# 1980 chevy 2500 tranny/ transfer case ?'s



## lcncapo (Nov 30, 2007)

hello, i just bought a 1980 2500. how can i find out exactly which tranny and transfer case i have? also what is the correct way to engage in 4wd? last nite i tried to get in 4 low but heard grinding when i put truck in drive.

thanks 4 the help.


----------



## Sydenstricker Landscaping (Dec 17, 2006)

Count the number of pan bolts on the trans and the shape of the pan. Im not sure on the bolts/type of trans, but I am willing to bet you have the TH400 in it. On the t-case, there may be a build plate up by where the rear driveshaft is. That will tell you what t-case you have. Prolly a NP-203/205/208. When you put it in 4lo, did you put the trans in neutral first? And make sure it is a complete shift on the t-case to ensure proper engagement. It was grinding because it wasnt engaged properly or all the way. Good luck with the truck and post some pics of it Everyone always appreciates old iron


----------



## William B. (Jul 22, 2004)

The 80 only came with the 205 if I remember correctly. What is the shift pattern on the transfer case?


----------



## B&B (Nov 4, 2006)

If it's an actual '80 model year 8 lug truck it should have the 400 trans with an NP205 T-case. But GM did some odd combos that year since it was a changeover year from the old body style ('80-back) to the newer style ('81-up). 
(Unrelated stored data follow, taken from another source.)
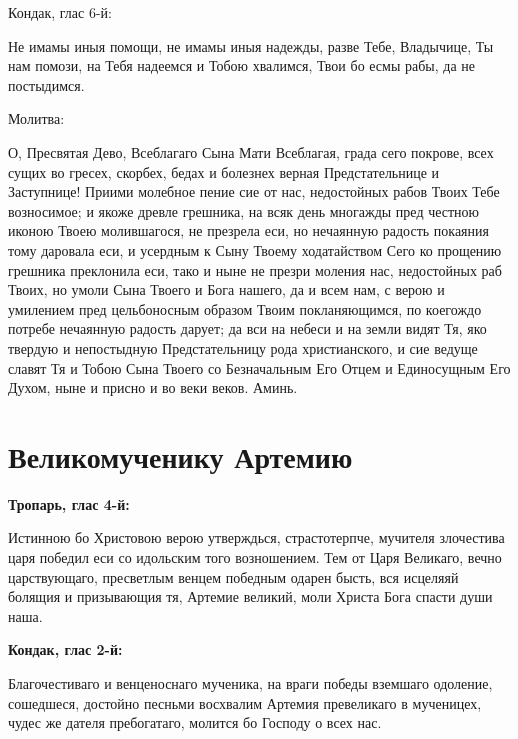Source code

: \bfseries 

Кондак, глас 6-й:\normalfont{}


Не имамы иныя помощи, не имамы иныя надежды, разве Тебе, Владычице, Ты нам помози, на Тебя надеемся и Тобою хвалимся, Твои бо есмы рабы, да не постыдимся. 

\bfseries 

Молитва:\normalfont{}


О, Пресвятая Дево, Всеблагаго Сына Мати Всеблагая, града сего покрове, всех сущих во гресех, скорбех, бедах и болезнех верная Предстательнице и Заступнице! Приими молебное пение сие от нас, недостойных рабов Твоих Тебе возносимое; и якоже древле грешника, на всяк день многажды пред честною иконою Твоею молившагося, не презрела еси, но нечаянную радость покаяния тому даровала еси, и усердным к Сыну Твоему ходатайством Сего ко прощению грешника преклонила еси, тако и ныне не презри моления нас, недостойных раб Твоих, но умоли Сына Твоего и Бога нашего, да и всем нам, с верою и умилением пред цельбоносным образом Твоим покланяющимся, по коегождо потребе нечаянную радость дарует; да вси на небеси и на земли видят Тя, яко твердую и непостыдную Предстательницу рода христианского, и сие ведуще славят Тя и Тобою Сына Твоего со Безначальным Его Отцем и Единосущным Его Духом, ныне и присно и во веки веков. Аминь.



\mychapterending


 

\section{Великомученику Артемию}
 


\bfseries Тропарь, глас 4-й:\normalfont{}\nopagebreak


Истинною бо Христовою верою утверждься, страстотерпче, мучителя злочестива царя победил еси со идольским того возношением. Тем от Царя Великаго, вечно царствующаго, пресветлым венцем победным одарен бысть, вся исцеляяй болящия и призывающия тя, Артемие великий, моли Христа Бога спасти души наша.


\medskip


\bfseries Кондак, глас 2-й:\normalfont{}\nopagebreak


Благочестиваго и венценоснаго мученика, на враги победы вземшаго одоление, сошедшеся, достойно песньми восхвалим Артемия превеликаго в мученицех, чудес же дателя пребогатаго, молится бо Господу о всех нас.


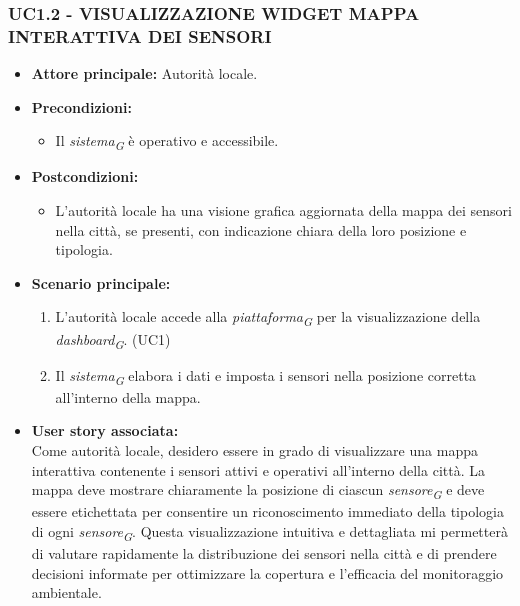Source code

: \subsubsection{UC1.2 - VISUALIZZAZIONE WIDGET MAPPA INTERATTIVA DEI SENSORI}
\begin{itemize}
    \item \textbf{Attore principale:} Autorità locale.
    \item \textbf{Precondizioni:}
        \begin{itemize}
            \item  Il \textit{sistema}\textsubscript{\textit{G}} è operativo e accessibile.
        \end{itemize}
    \item \textbf{Postcondizioni:}
        \begin{itemize}
            \item L’autorità locale ha una visione grafica aggiornata della mappa dei sensori nella città, se presenti, con indicazione chiara della loro posizione e tipologia.
        \end{itemize}
    \item \textbf{Scenario principale:}
        \begin{enumerate}
            \item L'autorità locale accede alla \textit{piattaforma}\textsubscript{\textit{G}} per la visualizzazione della \textit{dashboard}\textsubscript{\textit{G}}. (UC1)
            \item Il \textit{sistema}\textsubscript{\textit{G}} elabora i dati e imposta i sensori nella posizione corretta all'interno della mappa.
        \end{enumerate}
    \item \textbf{User story associata:} \\
        Come autorità locale, desidero essere in grado di visualizzare una mappa interattiva contenente i sensori attivi e operativi all’interno della città. La mappa deve mostrare chiaramente la posizione di ciascun \textit{sensore}\textsubscript{\textit{G}} e deve essere etichettata per consentire un riconoscimento immediato della tipologia di ogni \textit{sensore}\textsubscript{\textit{G}}. Questa visualizzazione intuitiva e dettagliata mi permetterà di valutare rapidamente la distribuzione dei sensori nella città e di prendere decisioni informate per ottimizzare la copertura e l'efficacia del monitoraggio ambientale.
\end{itemize}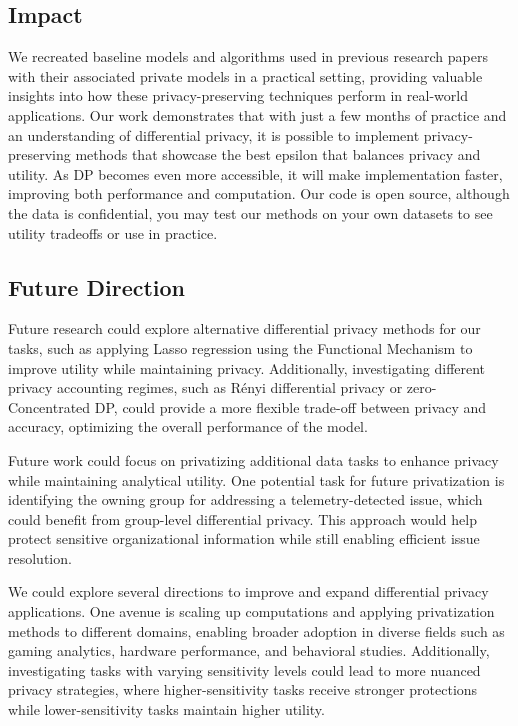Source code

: \documentclass[12pt,letterpaper]{article}
\begin{document}
\subsection{Impact}
We recreated baseline models and algorithms used in previous research papers with their associated private models in a practical setting, providing valuable insights into how these privacy-preserving techniques perform in real-world applications. Our work demonstrates that with just a few months of practice and an understanding of differential privacy, it is possible to implement privacy-preserving methods that showcase the best epsilon that balances privacy and utility. As DP becomes even more accessible, it will make implementation faster, improving both performance and computation. Our code is open source, although the data is confidential, you may test our methods on your own datasets to see utility tradeoffs or use in practice.

\subsection{Future Direction}
Future research could explore alternative differential privacy methods for our tasks, such as applying Lasso regression using the Functional Mechanism to improve utility while maintaining privacy. Additionally, investigating different privacy accounting regimes, such as Rényi differential privacy or zero-Concentrated DP, could provide a more flexible trade-off between privacy and accuracy, optimizing the overall performance of the model. 

Future work could focus on privatizing additional data tasks to enhance privacy while maintaining analytical utility. One potential task for future privatization is identifying the owning group for addressing a telemetry-detected issue, which could benefit from group-level differential privacy. This approach would help protect sensitive organizational information while still enabling efficient issue resolution. 

We could explore several directions to improve and expand differential privacy applications. One avenue is scaling up computations and applying privatization methods to different domains, enabling broader adoption in diverse fields such as gaming analytics, hardware performance, and behavioral studies. Additionally, investigating tasks with varying sensitivity levels could lead to more nuanced privacy strategies, where higher-sensitivity tasks receive stronger protections while lower-sensitivity tasks maintain higher utility.
\end{document}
To positively identify the trans look at the pan, if it's shaped like a "kidney bean" it's a Turbo 400. 

If it's square shaped with the left rear corner cut off its a Turbo 350.


T-case identification is a little tougher if your not sure how to tell but in a nut shell if it has a shifter that lays almost horizontal and all the way forward when its in 2WD (will also have a plastic console around the shifter with a lighted indicator), it's an NP208.
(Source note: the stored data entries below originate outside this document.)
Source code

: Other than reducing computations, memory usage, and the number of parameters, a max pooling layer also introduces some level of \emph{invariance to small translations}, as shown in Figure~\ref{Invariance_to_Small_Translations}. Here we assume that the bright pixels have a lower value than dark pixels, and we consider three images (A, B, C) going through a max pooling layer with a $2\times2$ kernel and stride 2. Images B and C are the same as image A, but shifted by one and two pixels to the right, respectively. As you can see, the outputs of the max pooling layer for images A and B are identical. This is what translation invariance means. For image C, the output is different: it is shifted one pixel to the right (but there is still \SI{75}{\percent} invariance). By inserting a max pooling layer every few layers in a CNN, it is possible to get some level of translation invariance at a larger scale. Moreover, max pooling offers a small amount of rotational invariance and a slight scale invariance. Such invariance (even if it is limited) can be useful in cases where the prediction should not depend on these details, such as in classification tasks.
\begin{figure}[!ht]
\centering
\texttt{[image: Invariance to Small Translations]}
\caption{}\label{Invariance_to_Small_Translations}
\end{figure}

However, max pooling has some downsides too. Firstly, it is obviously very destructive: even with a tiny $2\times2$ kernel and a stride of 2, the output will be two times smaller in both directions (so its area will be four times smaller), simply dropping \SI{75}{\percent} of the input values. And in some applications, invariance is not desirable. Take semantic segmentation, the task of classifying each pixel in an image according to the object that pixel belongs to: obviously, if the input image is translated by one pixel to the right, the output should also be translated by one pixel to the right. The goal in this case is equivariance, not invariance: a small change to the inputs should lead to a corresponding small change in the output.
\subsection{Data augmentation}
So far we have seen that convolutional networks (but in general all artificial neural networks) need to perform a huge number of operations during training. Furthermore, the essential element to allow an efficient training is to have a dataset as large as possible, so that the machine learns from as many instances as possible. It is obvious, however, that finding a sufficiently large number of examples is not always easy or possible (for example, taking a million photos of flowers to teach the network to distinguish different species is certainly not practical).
If the shifter is nearly vertical when in the 2WD position, and perfectly round, it's a 205.

If the shifter stick is almost vertical but slightly forward and is flat on two sides then it's a 203 (full time 4WD).


Never trust the shift pattern on the knob as they can be easily swapped (or even missing).


----------



## lcncapo (Nov 30, 2007)

thanks for the info!
it is an 80 w/ 8 lug axles. i will crawl under there tom and take a look but it sounds like its the 205 from your shift lever description.

btw i'm pretty sure that the body style is the same as any chevy 73- 87. you had said that they changed it 80-81, is that right?

thanks again.


----------



## B&B (Nov 4, 2006)

lcncapo;547827 said:


> thanks for the info!
> it is an 80 w/ 8 lug axles. i will crawl under there tom and take a look but it sounds like its the 205 from your shift lever description.
> 
> btw i'm pretty sure that the body style is the same as any chevy 73- 87. you had said that they changed it 80-81, is that right?
> ...


The major difference between 73-80 and 81-up is the front sheet metal but in '81 they also changed many other small things along with it (interior, trans and T-case options, things like that), so the best way to designate them is 73-80 and then '81-87. Less confusion that way.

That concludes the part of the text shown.